Corporate bond sales by high-yield issuers slowed by 32 percent in the first quarter compared with the same period last year. A total of 51 tranches priced, driving quarterly issuance to about 18.3 billion euros-equivalent ($22.4 billion), Bloomberg data show. High-yield bond returns have declined to -0.67 percent for the first three months of this year, down from 6.26 percent for the whole of 2017.
The weaker backdrop has been particularly felt by those executing new issues in recent weeks. Some borrowers such as Corestate Capital Holding SA and Stark Group had to amend deal documentation to find clearing levels while Virgin Media Group sold receivables notes at the wide end of price talk.
"As for pricing of primary issuance from here, the repricing of weak single-B and triple-C risk will likely lead to a higher premium offered for taking higher levels of credit risk," said Mitch Reznick, co-head of credit at Hermes Investment Management.
Choosing The Spot
Some higher beta borrowers, namely those rated triple-C, are said to be lining up new deals for the coming weeks.
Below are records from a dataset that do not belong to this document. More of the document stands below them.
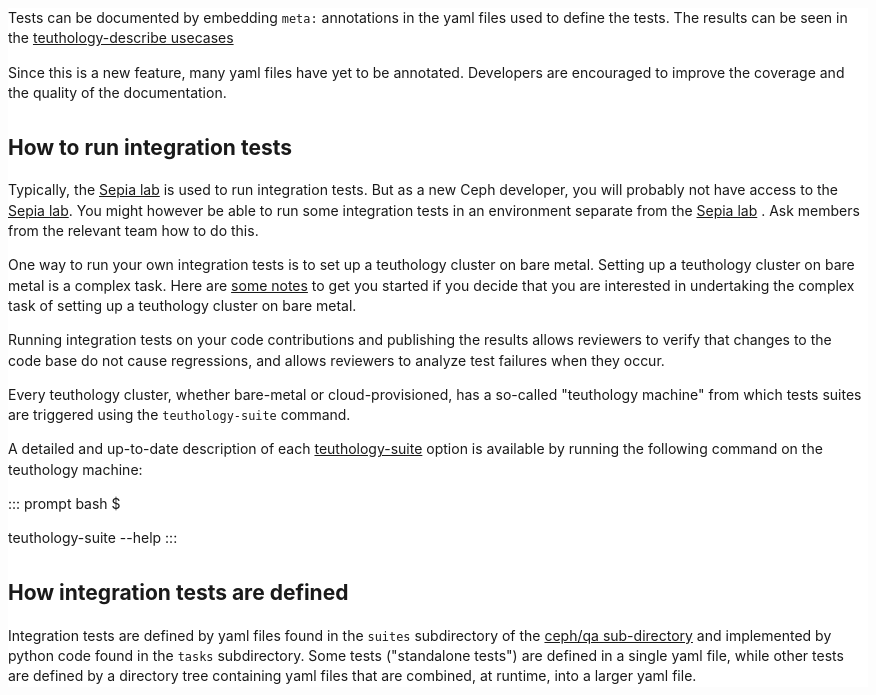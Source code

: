 Tests can be documented by embedding `meta:` annotations in the yaml
files used to define the tests. The results can be seen in the
[teuthology-describe
usecases](https://gist.github.com/jdurgin/09711d5923b583f60afc)

Since this is a new feature, many yaml files have yet to be annotated.
Developers are encouraged to improve the coverage and the quality of the
documentation.

## How to run integration tests

Typically, the [Sepia lab](https://wiki.sepia.ceph.com/doku.php) is used
to run integration tests. But as a new Ceph developer, you will probably
not have access to the [Sepia
lab](https://wiki.sepia.ceph.com/doku.php). You might however be able to
run some integration tests in an environment separate from the [Sepia
lab](https://wiki.sepia.ceph.com/doku.php) . Ask members from the
relevant team how to do this.

One way to run your own integration tests is to set up a teuthology
cluster on bare metal. Setting up a teuthology cluster on bare metal is
a complex task. Here are [some
notes](https://docs.ceph.com/projects/teuthology/en/latest/LAB_SETUP.html)
to get you started if you decide that you are interested in undertaking
the complex task of setting up a teuthology cluster on bare metal.

Running integration tests on your code contributions and publishing the
results allows reviewers to verify that changes to the code base do not
cause regressions, and allows reviewers to analyze test failures when
they occur.

Every teuthology cluster, whether bare-metal or cloud-provisioned, has a
so-called \"teuthology machine\" from which tests suites are triggered
using the `teuthology-suite` command.

A detailed and up-to-date description of each
[teuthology-suite](https://docs.ceph.com/projects/teuthology/en/latest/commands/teuthology-suite.html)
option is available by running the following command on the teuthology
machine:

::: prompt
bash \$

teuthology-suite \--help
:::

## How integration tests are defined

Integration tests are defined by yaml files found in the `suites`
subdirectory of the [ceph/qa
sub-directory](https://github.com/ceph/ceph/tree/master/qa) and
implemented by python code found in the `tasks` subdirectory. Some tests
(\"standalone tests\") are defined in a single yaml file, while other
tests are defined by a directory tree containing yaml files that are
combined, at runtime, into a larger yaml file.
But for now they are taking a "wait and see" approach amid market uncertainty, according to people familiar.
An issuer who has already taken that tack is travel service provider TUI AG, which after holding an investor call earlier in March for a minimum 400 million euro seven-year offering said it will wait for the right market conditions.
After a prolonged period of riskoff sentiment, the next triple-C rated borrower to seek financing will likely be a bellwether for the high-yield primary market. The last such deal to price in Europe was in January when Matalan Finance Plc sold 130 million pounds of second lien secured notes, which are currently marked at 97.5, according to CBBT prices.
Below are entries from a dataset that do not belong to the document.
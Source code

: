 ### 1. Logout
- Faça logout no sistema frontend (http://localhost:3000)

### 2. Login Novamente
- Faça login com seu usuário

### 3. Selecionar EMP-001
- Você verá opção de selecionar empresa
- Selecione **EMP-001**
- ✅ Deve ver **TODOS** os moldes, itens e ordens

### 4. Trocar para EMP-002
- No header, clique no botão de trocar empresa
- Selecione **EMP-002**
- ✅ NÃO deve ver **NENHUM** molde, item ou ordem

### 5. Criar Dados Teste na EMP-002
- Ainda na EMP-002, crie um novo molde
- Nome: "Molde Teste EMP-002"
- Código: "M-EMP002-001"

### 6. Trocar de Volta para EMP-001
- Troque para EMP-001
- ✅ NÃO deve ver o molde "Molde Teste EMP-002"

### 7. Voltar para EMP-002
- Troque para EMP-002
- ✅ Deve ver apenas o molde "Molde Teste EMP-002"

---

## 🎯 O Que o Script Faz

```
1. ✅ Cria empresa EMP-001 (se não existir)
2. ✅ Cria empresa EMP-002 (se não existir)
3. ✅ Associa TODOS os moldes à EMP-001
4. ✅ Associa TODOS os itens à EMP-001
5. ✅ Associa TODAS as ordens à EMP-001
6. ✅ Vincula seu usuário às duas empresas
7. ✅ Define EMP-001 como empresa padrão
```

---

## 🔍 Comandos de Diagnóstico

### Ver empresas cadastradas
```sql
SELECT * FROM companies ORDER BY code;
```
"We are likely to see the return of more cuspy names once the market settles down," Hermes’ Reznick said, who added that the recent market weakness "has hit triple-C credit first and we’ve seen those higher beta names underperform."
Jumbo M&A deals are expected to provide another driver of issuance in Europe’s high-yield market in the second quarter. The pipeline of M&A-linked bond transactions currently includes:
- Flora Food Group to raise just under 1 billion euros in notes
- Refresco Group NV 445 million euro bridge to be taken out by bonds
- TDC A/S bridge to be taken out by bonds, revolving credit facility
- Akzo Nobel NV chemical unit buyout backed by bonds, term loans
With high-yield returns turning negative, a more selective approach to buying new paper may be adopted from some fund managers in a bid to avoid swallowing major losses.
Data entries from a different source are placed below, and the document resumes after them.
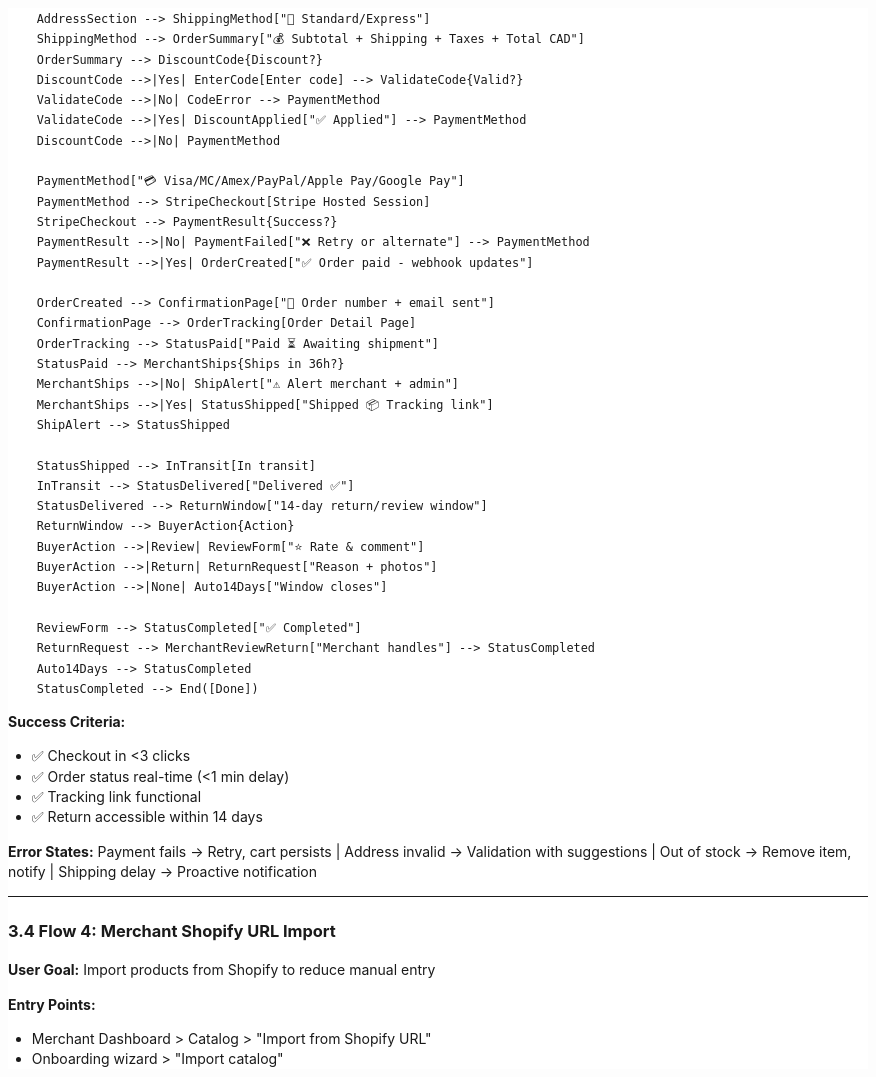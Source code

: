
 ```mermaid
    AddressSection --> ShippingMethod["🚚 Standard/Express"]
    ShippingMethod --> OrderSummary["💰 Subtotal + Shipping + Taxes + Total CAD"]
    OrderSummary --> DiscountCode{Discount?}
    DiscountCode -->|Yes| EnterCode[Enter code] --> ValidateCode{Valid?}
    ValidateCode -->|No| CodeError --> PaymentMethod
    ValidateCode -->|Yes| DiscountApplied["✅ Applied"] --> PaymentMethod
    DiscountCode -->|No| PaymentMethod

    PaymentMethod["💳 Visa/MC/Amex/PayPal/Apple Pay/Google Pay"]
    PaymentMethod --> StripeCheckout[Stripe Hosted Session]
    StripeCheckout --> PaymentResult{Success?}
    PaymentResult -->|No| PaymentFailed["❌ Retry or alternate"] --> PaymentMethod
    PaymentResult -->|Yes| OrderCreated["✅ Order paid - webhook updates"]

    OrderCreated --> ConfirmationPage["🎉 Order number + email sent"]
    ConfirmationPage --> OrderTracking[Order Detail Page]
    OrderTracking --> StatusPaid["Paid ⏳ Awaiting shipment"]
    StatusPaid --> MerchantShips{Ships in 36h?}
    MerchantShips -->|No| ShipAlert["⚠️ Alert merchant + admin"]
    MerchantShips -->|Yes| StatusShipped["Shipped 📦 Tracking link"]
    ShipAlert --> StatusShipped

    StatusShipped --> InTransit[In transit]
    InTransit --> StatusDelivered["Delivered ✅"]
    StatusDelivered --> ReturnWindow["14-day return/review window"]
    ReturnWindow --> BuyerAction{Action}
    BuyerAction -->|Review| ReviewForm["⭐ Rate & comment"]
    BuyerAction -->|Return| ReturnRequest["Reason + photos"]
    BuyerAction -->|None| Auto14Days["Window closes"]

    ReviewForm --> StatusCompleted["✅ Completed"]
    ReturnRequest --> MerchantReviewReturn["Merchant handles"] --> StatusCompleted
    Auto14Days --> StatusCompleted
    StatusCompleted --> End([Done])
```

**Success Criteria:**
- ✅ Checkout in <3 clicks
- ✅ Order status real-time (<1 min delay)
- ✅ Tracking link functional
- ✅ Return accessible within 14 days

**Error States:** Payment fails → Retry, cart persists | Address invalid → Validation with suggestions | Out of stock → Remove item, notify | Shipping delay → Proactive notification

---

### 3.4 Flow 4: Merchant Shopify URL Import

**User Goal:** Import products from Shopify to reduce manual entry

**Entry Points:**
- Merchant Dashboard > Catalog > "Import from Shopify URL"
- Onboarding wizard > "Import catalog"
"I would still expect high yield to end 2018 with a 2-3 percent positive return so the rest of the year will be all about achieving carry rather than any huge spread tightening," Azhar Hussain, head of global high yield at Royal London Asset Management, said in an interview.
"With such a muted return objective avoiding the credit landmines will be even more important this year," Hussain added.